Russia's state-owned energy firm Gazprom is currently locked in a pricing dispute with Ukraine's Naftogaz which has resulted in natural gas exports to Ukraine being halted.
Seventeen European Union countries have suffered disruption to their gas supplies as a result and are being forced to draw on dwindling stockpiles amid freezing temperatures across much of the continent.
Lessons have not been learned from a similar impasse in January two years ago, Katinka Barysch of the Centre for European Reform thinktank believes.
"After 2006 people said this time it can't happen again," she told inthenews.co.uk.
"Despite that it has, it's much worse than in 2006. So what happens next? The Europeans need to learn the lessons. The last time they simply panicked."
The goal of an integrated European energy market remains elusive, but a directive is "in the pipeline" which will force energy firms to break up its transportation business from its production facilities.
Improving infrastructure through the courting of third-party countries like Turkmenistan to complete supply agreements with the EU are another option.
And the development of alternative energies will also limit the extent to which Europe can be so easily blackmailed by Russia. Germany is one example: its supplies from Algeria and Norway insulate it from eastern disruption.
"If that was the case for most European countries, obviously that would work a lot better," Ms Barysch added. "For that we need interconnections between international markets."
The current crisis appears to be escalating and Ukraine has claimed it has enough stockpiles to maintain its current stance until March.

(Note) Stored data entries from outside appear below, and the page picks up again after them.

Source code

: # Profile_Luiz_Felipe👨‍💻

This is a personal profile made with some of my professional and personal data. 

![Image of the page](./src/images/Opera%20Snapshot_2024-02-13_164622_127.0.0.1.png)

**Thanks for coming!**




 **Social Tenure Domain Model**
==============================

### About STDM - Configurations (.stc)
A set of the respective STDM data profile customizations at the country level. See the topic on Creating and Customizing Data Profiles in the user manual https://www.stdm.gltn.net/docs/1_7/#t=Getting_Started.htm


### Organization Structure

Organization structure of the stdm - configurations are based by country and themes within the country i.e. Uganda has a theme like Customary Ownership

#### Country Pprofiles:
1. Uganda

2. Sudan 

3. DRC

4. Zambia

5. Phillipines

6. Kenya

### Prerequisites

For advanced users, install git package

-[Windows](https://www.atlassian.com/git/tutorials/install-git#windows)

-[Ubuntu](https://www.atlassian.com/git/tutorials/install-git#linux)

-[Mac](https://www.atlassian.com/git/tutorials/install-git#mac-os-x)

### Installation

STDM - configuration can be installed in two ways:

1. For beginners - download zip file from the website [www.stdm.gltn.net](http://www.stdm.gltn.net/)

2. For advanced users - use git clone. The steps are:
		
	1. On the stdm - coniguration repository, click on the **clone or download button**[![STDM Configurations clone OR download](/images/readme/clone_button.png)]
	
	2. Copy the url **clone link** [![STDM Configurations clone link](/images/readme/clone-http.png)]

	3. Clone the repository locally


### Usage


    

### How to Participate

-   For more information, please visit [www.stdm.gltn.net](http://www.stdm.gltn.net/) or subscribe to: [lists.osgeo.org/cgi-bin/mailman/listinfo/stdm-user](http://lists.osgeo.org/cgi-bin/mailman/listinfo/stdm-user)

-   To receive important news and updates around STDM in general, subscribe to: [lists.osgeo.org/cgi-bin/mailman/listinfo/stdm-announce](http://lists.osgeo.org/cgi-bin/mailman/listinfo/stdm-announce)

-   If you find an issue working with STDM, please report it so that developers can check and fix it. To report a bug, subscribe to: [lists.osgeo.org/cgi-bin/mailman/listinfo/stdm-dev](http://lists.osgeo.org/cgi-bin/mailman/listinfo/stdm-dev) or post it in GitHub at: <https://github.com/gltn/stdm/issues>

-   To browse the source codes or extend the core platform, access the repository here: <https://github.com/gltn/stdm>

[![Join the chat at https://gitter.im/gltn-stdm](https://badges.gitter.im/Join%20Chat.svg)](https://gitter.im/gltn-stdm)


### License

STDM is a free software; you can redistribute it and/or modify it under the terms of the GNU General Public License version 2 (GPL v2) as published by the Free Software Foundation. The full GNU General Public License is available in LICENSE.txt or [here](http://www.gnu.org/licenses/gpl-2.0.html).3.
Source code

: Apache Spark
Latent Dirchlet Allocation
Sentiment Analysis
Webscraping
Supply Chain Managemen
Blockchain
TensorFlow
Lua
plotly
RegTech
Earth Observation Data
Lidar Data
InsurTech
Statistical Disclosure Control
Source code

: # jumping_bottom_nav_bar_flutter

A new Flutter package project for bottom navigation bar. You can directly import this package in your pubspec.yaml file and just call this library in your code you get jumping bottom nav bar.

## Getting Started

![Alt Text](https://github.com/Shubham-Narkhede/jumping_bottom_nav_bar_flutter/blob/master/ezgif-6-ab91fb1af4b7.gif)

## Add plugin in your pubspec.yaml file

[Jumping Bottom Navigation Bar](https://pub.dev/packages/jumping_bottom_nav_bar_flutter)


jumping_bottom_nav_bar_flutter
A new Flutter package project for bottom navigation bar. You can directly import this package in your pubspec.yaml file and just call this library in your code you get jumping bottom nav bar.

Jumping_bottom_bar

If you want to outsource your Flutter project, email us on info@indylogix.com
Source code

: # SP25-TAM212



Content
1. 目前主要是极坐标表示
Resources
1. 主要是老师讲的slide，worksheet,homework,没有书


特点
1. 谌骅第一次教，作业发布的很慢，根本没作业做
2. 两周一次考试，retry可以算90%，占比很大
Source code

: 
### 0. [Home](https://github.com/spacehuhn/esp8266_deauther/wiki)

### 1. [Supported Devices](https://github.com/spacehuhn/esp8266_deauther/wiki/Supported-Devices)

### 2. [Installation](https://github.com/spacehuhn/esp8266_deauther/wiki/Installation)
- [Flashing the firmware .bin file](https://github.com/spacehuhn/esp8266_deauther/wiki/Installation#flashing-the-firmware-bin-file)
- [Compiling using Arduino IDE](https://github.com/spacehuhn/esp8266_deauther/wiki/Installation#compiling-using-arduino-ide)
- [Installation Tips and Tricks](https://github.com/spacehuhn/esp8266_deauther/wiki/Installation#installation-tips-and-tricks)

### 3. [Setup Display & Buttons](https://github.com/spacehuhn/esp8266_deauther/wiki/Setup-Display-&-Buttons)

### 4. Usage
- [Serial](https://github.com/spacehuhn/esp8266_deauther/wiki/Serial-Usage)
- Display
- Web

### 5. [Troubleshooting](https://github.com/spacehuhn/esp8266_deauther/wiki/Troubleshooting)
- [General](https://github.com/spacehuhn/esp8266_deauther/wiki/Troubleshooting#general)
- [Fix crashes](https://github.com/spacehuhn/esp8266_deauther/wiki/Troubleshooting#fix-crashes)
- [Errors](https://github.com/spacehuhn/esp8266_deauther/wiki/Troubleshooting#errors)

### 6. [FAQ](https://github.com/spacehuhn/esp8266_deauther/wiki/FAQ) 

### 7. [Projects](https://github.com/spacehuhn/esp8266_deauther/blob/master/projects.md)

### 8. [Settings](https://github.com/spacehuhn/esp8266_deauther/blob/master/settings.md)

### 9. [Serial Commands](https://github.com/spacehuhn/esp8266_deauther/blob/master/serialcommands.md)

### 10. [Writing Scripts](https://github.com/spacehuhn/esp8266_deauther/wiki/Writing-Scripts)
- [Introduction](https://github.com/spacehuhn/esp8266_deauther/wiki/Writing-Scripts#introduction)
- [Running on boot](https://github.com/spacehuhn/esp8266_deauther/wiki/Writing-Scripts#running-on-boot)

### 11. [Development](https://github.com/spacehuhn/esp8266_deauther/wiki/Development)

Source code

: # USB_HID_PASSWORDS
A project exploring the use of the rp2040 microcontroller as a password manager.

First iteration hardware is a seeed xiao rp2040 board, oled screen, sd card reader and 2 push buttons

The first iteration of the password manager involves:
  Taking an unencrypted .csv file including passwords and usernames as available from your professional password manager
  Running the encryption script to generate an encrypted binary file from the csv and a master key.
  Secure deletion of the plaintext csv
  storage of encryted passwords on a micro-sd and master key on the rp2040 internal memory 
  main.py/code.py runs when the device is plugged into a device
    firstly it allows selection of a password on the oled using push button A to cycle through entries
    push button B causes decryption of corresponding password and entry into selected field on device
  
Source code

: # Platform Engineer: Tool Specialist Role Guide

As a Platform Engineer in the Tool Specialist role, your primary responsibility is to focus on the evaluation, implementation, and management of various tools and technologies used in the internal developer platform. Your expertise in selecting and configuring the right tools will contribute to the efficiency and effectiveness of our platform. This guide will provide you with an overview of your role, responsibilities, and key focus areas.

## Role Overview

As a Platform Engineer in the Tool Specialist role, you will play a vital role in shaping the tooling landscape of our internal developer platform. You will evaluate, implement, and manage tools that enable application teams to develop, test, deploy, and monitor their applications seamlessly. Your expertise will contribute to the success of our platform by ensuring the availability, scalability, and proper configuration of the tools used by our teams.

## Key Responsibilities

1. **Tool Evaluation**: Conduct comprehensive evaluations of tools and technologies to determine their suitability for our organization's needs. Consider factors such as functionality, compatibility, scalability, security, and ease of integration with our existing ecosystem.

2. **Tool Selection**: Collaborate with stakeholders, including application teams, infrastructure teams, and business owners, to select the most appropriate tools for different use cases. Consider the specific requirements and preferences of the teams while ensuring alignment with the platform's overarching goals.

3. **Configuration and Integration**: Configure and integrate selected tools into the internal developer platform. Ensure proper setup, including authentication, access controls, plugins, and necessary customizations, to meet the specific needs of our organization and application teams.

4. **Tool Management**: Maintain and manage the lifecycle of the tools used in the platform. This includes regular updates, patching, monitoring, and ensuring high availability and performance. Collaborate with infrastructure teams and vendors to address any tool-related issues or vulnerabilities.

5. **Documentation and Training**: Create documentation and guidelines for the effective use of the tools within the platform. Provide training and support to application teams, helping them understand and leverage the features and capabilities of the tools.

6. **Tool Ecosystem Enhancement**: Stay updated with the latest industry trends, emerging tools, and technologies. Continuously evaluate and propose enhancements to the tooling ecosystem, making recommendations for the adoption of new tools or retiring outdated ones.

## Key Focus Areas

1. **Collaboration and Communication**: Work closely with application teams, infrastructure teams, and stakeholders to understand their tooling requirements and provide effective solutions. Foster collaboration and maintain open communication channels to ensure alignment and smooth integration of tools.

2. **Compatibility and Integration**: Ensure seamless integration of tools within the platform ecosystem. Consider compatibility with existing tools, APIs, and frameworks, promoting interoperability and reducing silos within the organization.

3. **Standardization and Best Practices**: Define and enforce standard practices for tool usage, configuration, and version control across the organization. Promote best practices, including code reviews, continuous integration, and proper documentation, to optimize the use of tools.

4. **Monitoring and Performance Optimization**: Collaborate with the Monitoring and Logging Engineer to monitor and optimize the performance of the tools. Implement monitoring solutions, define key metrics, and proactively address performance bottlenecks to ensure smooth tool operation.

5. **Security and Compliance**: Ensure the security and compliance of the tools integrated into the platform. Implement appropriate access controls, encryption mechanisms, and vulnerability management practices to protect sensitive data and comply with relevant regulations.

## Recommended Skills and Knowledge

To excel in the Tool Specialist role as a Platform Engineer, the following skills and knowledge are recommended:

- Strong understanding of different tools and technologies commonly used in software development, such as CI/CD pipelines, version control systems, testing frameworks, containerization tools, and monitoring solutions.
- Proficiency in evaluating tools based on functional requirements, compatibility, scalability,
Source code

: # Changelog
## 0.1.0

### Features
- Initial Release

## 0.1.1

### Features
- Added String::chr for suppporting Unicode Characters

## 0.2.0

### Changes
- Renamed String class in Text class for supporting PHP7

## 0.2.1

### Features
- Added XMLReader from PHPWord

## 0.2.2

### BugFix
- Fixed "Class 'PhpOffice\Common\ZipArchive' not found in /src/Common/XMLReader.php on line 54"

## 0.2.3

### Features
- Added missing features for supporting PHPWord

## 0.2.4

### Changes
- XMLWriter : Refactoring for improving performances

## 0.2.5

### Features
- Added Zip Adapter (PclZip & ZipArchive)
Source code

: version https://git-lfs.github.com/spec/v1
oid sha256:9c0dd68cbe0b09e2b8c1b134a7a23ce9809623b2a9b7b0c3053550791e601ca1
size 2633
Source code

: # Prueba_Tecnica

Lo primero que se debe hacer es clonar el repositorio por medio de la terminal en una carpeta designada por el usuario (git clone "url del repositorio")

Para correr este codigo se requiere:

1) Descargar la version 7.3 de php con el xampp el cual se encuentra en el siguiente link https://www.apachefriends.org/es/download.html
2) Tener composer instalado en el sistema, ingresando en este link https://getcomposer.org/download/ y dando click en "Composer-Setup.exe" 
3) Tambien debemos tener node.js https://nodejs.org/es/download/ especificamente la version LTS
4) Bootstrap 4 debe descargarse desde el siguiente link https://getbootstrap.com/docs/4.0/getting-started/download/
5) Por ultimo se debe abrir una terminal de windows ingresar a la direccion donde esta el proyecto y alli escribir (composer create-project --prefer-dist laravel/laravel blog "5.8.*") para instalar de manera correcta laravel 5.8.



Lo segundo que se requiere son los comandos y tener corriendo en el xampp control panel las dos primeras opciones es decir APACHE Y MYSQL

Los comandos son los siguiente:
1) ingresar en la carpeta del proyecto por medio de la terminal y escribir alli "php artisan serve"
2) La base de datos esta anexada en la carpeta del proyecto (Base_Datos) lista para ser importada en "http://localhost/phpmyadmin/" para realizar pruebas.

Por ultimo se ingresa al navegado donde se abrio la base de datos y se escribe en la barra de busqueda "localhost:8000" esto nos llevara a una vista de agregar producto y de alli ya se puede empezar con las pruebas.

But Ms Barysch pointed out the disruption of supplies to Europe means the country cannot afford dwindling sympathy from its western allies. It is currently seeking membership of Nato as well as accession to the EU.
She said: "In 2006 the Russians cut off the gas ? the Ukrainians were the good guys. Since then they have discredited themselves, we have just seen squabbling self-serving politicians.
Not that the Russians can afford a prolonged impasse either, she added. "They need the cash."